ACCOUNTING giant KPMG said today the “first and toughest year” of its plan to restore growth has been a success, with earnings up 27 per cent in the 12 months to the end of September.
The company, one of the so-called Big Four professional services firms, posted £455m in annual profits on revenues up 0.4 per cent to £1.81bn.
A three per cent fall in partner numbers, from 602 a year ago to 583, helped push average partner pay up 23 per cent to £713,000. Meanwhile, KPMG’s 10,800 UK staff will enjoy a 20 per cent bigger bonus pool of £73m for the year. The company’s overall headcount has risen by around 200 in the last year.
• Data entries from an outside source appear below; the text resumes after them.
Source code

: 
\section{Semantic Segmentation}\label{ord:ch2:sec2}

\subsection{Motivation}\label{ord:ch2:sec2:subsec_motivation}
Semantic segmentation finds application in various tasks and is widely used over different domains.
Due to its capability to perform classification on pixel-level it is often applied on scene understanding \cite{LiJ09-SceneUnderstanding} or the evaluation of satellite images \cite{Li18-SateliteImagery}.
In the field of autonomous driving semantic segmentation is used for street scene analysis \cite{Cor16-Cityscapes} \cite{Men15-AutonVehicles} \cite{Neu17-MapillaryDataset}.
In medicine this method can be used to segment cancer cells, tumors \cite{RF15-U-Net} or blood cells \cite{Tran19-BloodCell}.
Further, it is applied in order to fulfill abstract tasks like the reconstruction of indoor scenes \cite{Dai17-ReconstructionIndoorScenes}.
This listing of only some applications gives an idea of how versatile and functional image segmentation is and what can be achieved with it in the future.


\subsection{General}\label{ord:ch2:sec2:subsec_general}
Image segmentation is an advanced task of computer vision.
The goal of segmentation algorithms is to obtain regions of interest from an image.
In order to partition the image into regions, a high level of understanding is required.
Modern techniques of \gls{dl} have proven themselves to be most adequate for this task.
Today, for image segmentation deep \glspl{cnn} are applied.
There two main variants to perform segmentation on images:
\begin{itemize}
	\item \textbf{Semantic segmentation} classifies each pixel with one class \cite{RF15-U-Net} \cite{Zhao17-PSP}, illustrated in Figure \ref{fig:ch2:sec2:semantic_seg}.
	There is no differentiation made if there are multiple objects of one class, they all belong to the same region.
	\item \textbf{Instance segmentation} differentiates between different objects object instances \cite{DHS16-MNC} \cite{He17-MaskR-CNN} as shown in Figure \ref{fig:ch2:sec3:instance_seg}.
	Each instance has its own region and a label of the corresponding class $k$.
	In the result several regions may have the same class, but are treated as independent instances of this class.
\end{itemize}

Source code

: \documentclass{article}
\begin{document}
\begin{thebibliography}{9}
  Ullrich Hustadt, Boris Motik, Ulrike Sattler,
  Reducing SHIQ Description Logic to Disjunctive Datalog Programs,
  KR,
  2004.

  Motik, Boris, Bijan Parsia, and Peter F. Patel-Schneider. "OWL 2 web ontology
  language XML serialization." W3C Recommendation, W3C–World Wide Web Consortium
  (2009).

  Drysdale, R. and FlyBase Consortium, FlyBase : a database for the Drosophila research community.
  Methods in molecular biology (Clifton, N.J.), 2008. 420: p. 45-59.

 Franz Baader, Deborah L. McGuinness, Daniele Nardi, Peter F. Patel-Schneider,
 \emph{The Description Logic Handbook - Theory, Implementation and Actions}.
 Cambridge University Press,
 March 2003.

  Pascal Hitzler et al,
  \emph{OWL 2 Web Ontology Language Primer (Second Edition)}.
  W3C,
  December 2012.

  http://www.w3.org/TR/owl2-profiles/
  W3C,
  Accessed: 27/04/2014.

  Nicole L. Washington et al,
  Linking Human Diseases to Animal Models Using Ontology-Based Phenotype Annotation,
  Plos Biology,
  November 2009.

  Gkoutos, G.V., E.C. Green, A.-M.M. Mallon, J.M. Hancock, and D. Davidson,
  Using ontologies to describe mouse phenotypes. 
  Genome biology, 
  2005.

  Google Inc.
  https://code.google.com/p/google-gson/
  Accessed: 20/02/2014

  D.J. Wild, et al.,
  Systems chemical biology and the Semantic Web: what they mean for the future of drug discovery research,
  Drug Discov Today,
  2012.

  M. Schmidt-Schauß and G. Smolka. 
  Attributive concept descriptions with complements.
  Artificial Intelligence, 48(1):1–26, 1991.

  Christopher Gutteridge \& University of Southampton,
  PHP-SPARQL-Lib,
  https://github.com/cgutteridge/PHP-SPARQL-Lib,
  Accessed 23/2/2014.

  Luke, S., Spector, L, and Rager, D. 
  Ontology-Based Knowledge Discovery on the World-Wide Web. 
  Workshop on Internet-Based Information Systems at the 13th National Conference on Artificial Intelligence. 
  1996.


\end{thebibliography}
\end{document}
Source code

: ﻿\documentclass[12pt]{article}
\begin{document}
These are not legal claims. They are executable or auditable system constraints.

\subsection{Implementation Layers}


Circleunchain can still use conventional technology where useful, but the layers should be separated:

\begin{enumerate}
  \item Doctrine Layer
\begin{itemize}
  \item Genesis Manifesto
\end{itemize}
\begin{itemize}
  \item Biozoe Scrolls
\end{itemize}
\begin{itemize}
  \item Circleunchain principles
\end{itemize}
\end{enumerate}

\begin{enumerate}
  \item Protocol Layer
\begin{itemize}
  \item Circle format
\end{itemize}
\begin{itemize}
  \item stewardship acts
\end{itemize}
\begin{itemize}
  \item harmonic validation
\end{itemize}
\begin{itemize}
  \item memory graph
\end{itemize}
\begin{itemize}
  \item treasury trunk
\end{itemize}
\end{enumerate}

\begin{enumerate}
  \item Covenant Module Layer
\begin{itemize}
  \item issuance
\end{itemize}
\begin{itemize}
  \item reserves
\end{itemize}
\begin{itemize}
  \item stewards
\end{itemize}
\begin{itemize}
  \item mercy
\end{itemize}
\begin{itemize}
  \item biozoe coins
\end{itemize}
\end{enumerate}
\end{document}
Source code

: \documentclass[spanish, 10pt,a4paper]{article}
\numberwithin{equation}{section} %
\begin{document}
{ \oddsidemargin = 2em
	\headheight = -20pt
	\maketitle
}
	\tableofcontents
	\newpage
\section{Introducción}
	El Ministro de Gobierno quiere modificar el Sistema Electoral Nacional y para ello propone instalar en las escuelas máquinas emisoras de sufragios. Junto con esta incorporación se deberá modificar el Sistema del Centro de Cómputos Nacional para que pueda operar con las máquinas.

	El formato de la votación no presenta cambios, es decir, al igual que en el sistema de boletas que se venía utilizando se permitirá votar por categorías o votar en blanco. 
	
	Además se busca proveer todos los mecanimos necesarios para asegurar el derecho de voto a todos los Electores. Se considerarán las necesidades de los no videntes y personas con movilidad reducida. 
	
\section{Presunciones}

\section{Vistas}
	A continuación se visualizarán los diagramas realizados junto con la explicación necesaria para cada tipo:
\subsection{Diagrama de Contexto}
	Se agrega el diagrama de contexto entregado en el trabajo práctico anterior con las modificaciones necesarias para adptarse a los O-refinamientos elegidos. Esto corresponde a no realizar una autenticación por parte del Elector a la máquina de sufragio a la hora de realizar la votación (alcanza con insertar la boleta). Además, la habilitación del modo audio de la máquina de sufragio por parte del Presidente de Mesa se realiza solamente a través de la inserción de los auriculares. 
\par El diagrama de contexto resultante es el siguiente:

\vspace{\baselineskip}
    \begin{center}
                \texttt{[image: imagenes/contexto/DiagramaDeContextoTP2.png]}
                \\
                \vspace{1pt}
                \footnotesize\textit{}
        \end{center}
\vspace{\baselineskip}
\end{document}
The strong results compare to a 13 per cent fall in profit in 2012, when the firm warned it was looking to cut hundreds of jobs.
The company’s chairman Simon Collins, who took the helm in October 2012, said KPMG has managed to get “a sustainable grip on the bottom line” this year.
“We have ambitious plans to build on 2013’s successes in cyber security and infrastructure, amongst others, and drive growth with additional strategic investments,” he added in a statement.
KPMG said today it hopes to spend £450m on its UK business over the next three years.
Last month the firm also unveiled a $100m tech-focused investment fund, as it joins its Big Four rivals in searching for new work beyond their heartland bookkeeping businesses.
In the year to September, KPMG posted a 16 per cent rise in audit profits to £178m, following a flat 2012, while earnings from its tax practice fell slightly to £140m and profit from advisory work was up 15 per cent to £308m.
The global KPMG network last week posted a 3.7 per cent rise in net fee income to $23.4bn.